## What you should do
Using the listing below, report each line holding the string "neural".
____ Input material
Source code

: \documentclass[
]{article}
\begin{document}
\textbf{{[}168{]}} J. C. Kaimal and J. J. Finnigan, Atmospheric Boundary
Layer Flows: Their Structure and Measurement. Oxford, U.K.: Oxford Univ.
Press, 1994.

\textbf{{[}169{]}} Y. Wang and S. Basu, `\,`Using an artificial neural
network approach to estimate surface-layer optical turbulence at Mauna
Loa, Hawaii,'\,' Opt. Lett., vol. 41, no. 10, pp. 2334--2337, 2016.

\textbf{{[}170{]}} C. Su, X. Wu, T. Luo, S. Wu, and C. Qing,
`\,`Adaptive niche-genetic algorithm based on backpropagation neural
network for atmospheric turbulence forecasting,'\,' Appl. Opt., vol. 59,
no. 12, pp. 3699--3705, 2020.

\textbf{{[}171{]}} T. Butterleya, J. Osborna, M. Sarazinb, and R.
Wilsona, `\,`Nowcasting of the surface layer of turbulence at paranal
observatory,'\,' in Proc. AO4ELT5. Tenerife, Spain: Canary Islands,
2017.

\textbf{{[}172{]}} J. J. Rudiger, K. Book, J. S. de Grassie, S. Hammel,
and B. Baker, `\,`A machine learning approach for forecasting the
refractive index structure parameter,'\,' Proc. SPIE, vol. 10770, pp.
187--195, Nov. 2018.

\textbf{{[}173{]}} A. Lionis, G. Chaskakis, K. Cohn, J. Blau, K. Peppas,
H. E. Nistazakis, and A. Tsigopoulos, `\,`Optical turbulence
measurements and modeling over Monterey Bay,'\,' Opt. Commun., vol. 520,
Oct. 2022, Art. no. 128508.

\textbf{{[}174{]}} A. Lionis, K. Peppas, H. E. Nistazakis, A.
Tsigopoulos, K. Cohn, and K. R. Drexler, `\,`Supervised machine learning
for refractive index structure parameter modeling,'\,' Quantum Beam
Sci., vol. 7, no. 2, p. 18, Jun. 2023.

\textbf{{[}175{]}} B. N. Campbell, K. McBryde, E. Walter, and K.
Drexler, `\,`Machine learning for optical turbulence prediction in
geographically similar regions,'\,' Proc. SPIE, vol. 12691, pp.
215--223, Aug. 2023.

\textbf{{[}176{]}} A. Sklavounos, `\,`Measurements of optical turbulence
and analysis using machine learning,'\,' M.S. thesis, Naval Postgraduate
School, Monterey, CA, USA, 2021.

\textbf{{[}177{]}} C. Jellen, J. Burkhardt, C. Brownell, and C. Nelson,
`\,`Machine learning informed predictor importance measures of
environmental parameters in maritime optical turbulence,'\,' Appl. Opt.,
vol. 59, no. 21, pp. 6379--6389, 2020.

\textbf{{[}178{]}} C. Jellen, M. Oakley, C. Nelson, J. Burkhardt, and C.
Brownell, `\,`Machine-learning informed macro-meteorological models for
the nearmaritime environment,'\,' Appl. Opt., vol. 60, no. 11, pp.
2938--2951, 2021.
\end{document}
________
## Solution to the exercise
\textbf{{[}169{]}} Y. Wang and S. Basu, `\,`Using an artificial neural
`\,`Adaptive niche-genetic algorithm based on backpropagation neural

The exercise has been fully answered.